Beth Werling, the Collections Manager in the History Department here at the Natural History Museum of Los Angeles County, has a top 10 list of the museum's most popular Hollywood objects. There’s actor Lon Chaney’s makeup case from Phantom of the Opera, Scarlett O’Hara’s BBQ dress from Gone With The Wind, Fred Astaire’s tap shoes, King Kong’s hand, Charlie Chaplin’s Tramp costume, Mary Pickford’s curls, Walt Disney’s animation stand, a Technicolor camera, a vase from The Mummy, and a ball and chain from Frankenstein.

Charlie Chaplin Tramp Costume
Deniz Durmus
Lon Chaney's makeup case
Lon Chaney's makeup case
Deniz Durmus

“We are the mother lode of Hollywood artifacts,” says Werling, who is in charge of determining which costume is featured in a glass case in the museum’s Becoming Los Angeles exhibition.

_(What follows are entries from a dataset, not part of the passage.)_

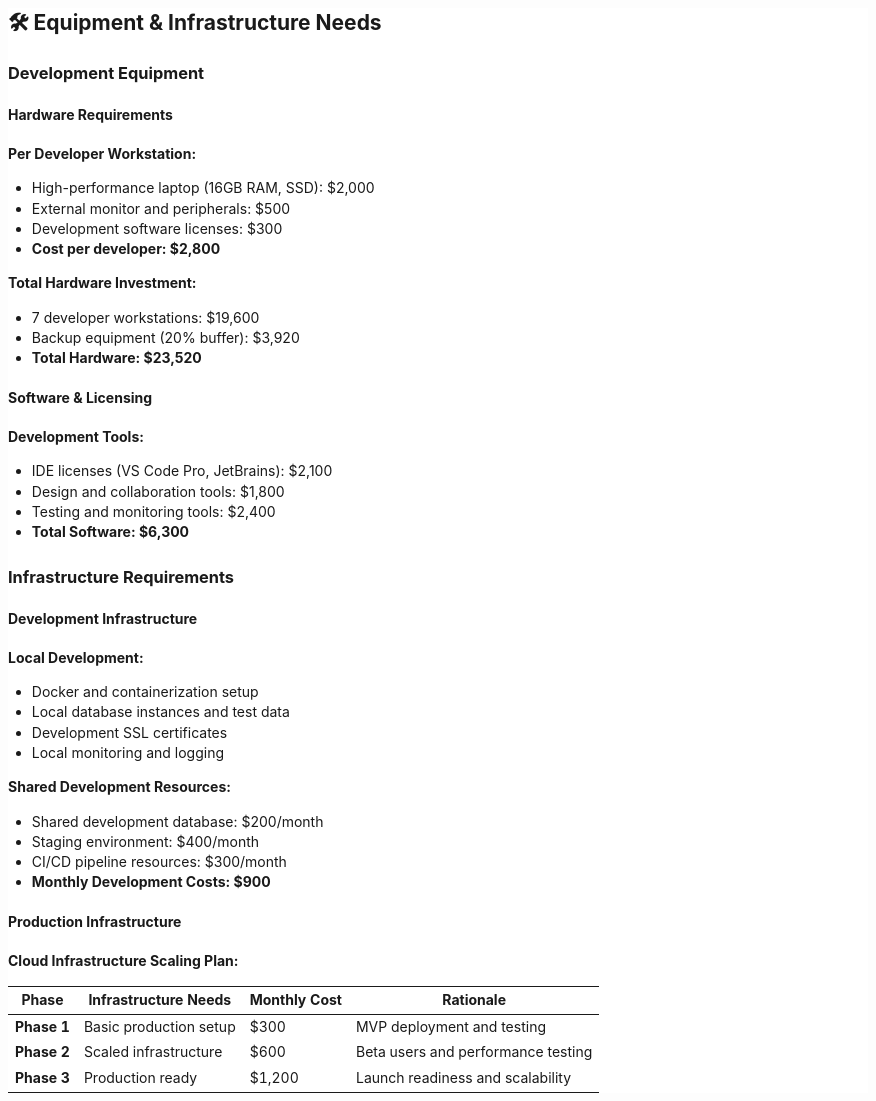 ## 🛠️ **Equipment & Infrastructure Needs**

### **Development Equipment**

#### **Hardware Requirements**

**Per Developer Workstation:**
- High-performance laptop (16GB RAM, SSD): $2,000
- External monitor and peripherals: $500
- Development software licenses: $300
- **Cost per developer: $2,800**

**Total Hardware Investment:**
- 7 developer workstations: $19,600
- Backup equipment (20% buffer): $3,920
- **Total Hardware: $23,520**

#### **Software & Licensing**

**Development Tools:**
- IDE licenses (VS Code Pro, JetBrains): $2,100
- Design and collaboration tools: $1,800
- Testing and monitoring tools: $2,400
- **Total Software: $6,300**

### **Infrastructure Requirements**

#### **Development Infrastructure**

**Local Development:**
- Docker and containerization setup
- Local database instances and test data
- Development SSL certificates
- Local monitoring and logging

**Shared Development Resources:**
- Shared development database: $200/month
- Staging environment: $400/month
- CI/CD pipeline resources: $300/month
- **Monthly Development Costs: $900**

#### **Production Infrastructure**

**Cloud Infrastructure Scaling Plan:**

| Phase | Infrastructure Needs | Monthly Cost | Rationale |
|-------|---------------------|--------------|-----------|
| **Phase 1** | Basic production setup | $300 | MVP deployment and testing |
| **Phase 2** | Scaled infrastructure | $600 | Beta users and performance testing |
| **Phase 3** | Production ready | $1,200 | Launch readiness and scalability |
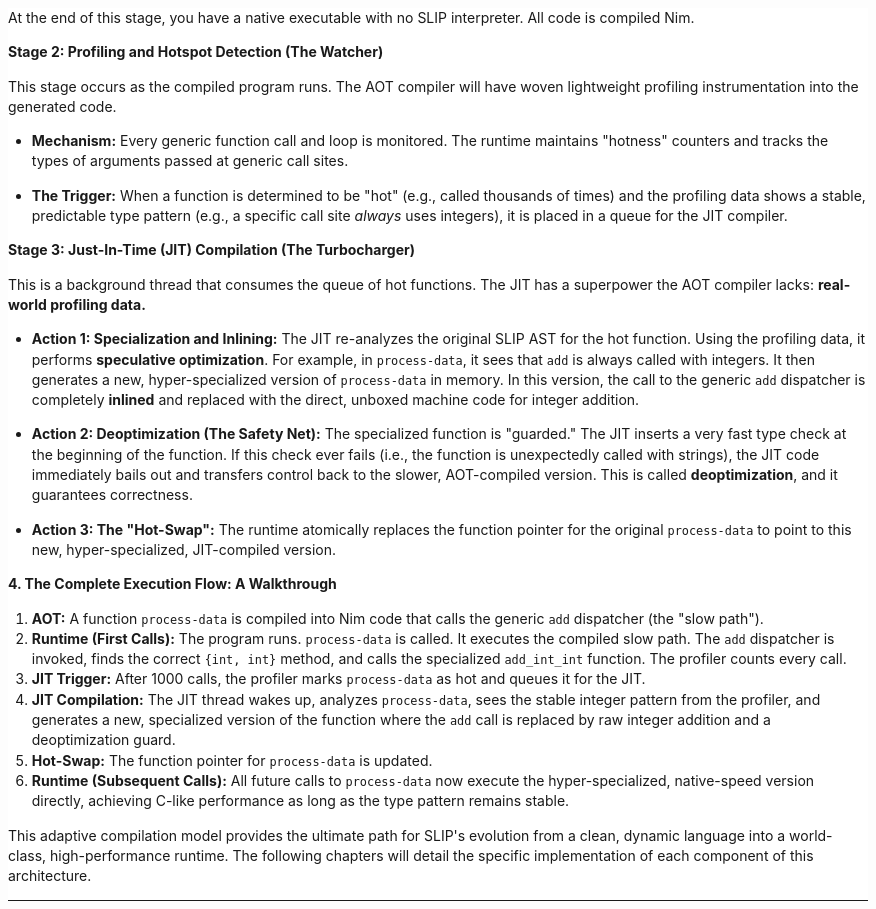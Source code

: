 At the end of this stage, you have a native executable with no SLIP interpreter. All code is compiled Nim.

**Stage 2: Profiling and Hotspot Detection (The Watcher)**

This stage occurs as the compiled program runs. The AOT compiler will have woven lightweight profiling instrumentation into the generated code.

*   **Mechanism:** Every generic function call and loop is monitored. The runtime maintains "hotness" counters and tracks the types of arguments passed at generic call sites.

*   **The Trigger:** When a function is determined to be "hot" (e.g., called thousands of times) and the profiling data shows a stable, predictable type pattern (e.g., a specific call site *always* uses integers), it is placed in a queue for the JIT compiler.

**Stage 3: Just-In-Time (JIT) Compilation (The Turbocharger)**

This is a background thread that consumes the queue of hot functions. The JIT has a superpower the AOT compiler lacks: **real-world profiling data.**

*   **Action 1: Specialization and Inlining:** The JIT re-analyzes the original SLIP AST for the hot function. Using the profiling data, it performs **speculative optimization**. For example, in `process-data`, it sees that `add` is always called with integers. It then generates a new, hyper-specialized version of `process-data` in memory. In this version, the call to the generic `add` dispatcher is completely **inlined** and replaced with the direct, unboxed machine code for integer addition.

*   **Action 2: Deoptimization (The Safety Net):** The specialized function is "guarded." The JIT inserts a very fast type check at the beginning of the function. If this check ever fails (i.e., the function is unexpectedly called with strings), the JIT code immediately bails out and transfers control back to the slower, AOT-compiled version. This is called **deoptimization**, and it guarantees correctness.

*   **Action 3: The "Hot-Swap":** The runtime atomically replaces the function pointer for the original `process-data` to point to this new, hyper-specialized, JIT-compiled version.

**4. The Complete Execution Flow: A Walkthrough**

1.  **AOT:** A function `process-data` is compiled into Nim code that calls the generic `add` dispatcher (the "slow path").
2.  **Runtime (First Calls):** The program runs. `process-data` is called. It executes the compiled slow path. The `add` dispatcher is invoked, finds the correct `{int, int}` method, and calls the specialized `add_int_int` function. The profiler counts every call.
3.  **JIT Trigger:** After 1000 calls, the profiler marks `process-data` as hot and queues it for the JIT.
4.  **JIT Compilation:** The JIT thread wakes up, analyzes `process-data`, sees the stable integer pattern from the profiler, and generates a new, specialized version of the function where the `add` call is replaced by raw integer addition and a deoptimization guard.
5.  **Hot-Swap:** The function pointer for `process-data` is updated.
6.  **Runtime (Subsequent Calls):** All future calls to `process-data` now execute the hyper-specialized, native-speed version directly, achieving C-like performance as long as the type pattern remains stable.

This adaptive compilation model provides the ultimate path for SLIP's evolution from a clean, dynamic language into a world-class, high-performance runtime. The following chapters will detail the specific implementation of each component of this architecture.

---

The objects, though they make up just a fraction of the museum’s History Collection, are sacred to some movie fans and treasured by museums that are mounting film exhibitions. These artifacts are also a boon to film researchers who visit NHM to learn about early sound-effects devices or how the legendary Technicolor camera was constructed.


The museum (which opened its doors in 1913) made its mark as the destination of choice for Hollywood memorabilia when Los Angeles was young. Celebrities or their family members would sometimes walk through the museum’s doors with costumes, props, or film equipment in hand. Three of the founders of United Artists — the actors Charlie Chaplin, Mary Pickford, and Douglas Fairbanks — all made gifts to the museum’s collection.

King Kong hand
The mighty hand of King Kong is just one of the museum's many treasures from legendary films.
Deniz Durmus

There have been some magical discoveries over the years. Werling remembers meeting the son of Betty Bronson, the actress who played Peter Pan in the 1924 film. First he showed Werling the character’s green costume, complete with the belt and the hat with a feather. Then out came the “shadow” — Peter Pan’s animated double, made of black silk. Props and costumes are often built to last just a few weeks and tend to be delicate, Werling says. This was a rare find.


The collection has earned the museum an international reputation. Just recently, an Australian film museum expressed an interest in borrowing the oversized cup and saucer from the 1934 film version of Alice in Wonderland. A museum in Stuttgart, Germany, has borrowed dozens of objects, including Lon Chaney’s makeup case, for their exhibition celebrating Carl Laemmle, the founder of Universal Studios.

All this lending and acquiring means Werling’s daily focus is the organization and conservation of the collection, but she gets star struck, too. While cataloging footwear one day, she noticed that the silent film star Buster Keaton’s shoes were very similar to Charlie Chaplin’s. To avoid any confusion, she clearly tagged each pair of the purposefully distressed footwear before returning them to storage. Werling said to herself: “What a problem to have! Then I took a moment to savor it.”

Walt Disney Animation Stand
Deniz Durmus


Visitors to Becoming Los Angeles will also see the makings of magic on display. Walt Disney built and used this animation stand in his uncle’s Los Angeles garage in 1923. Walt Disney donated the animation table to the museum in 1938. It was used to film the original Mickey Mouse cartoon, Steamboat Willie.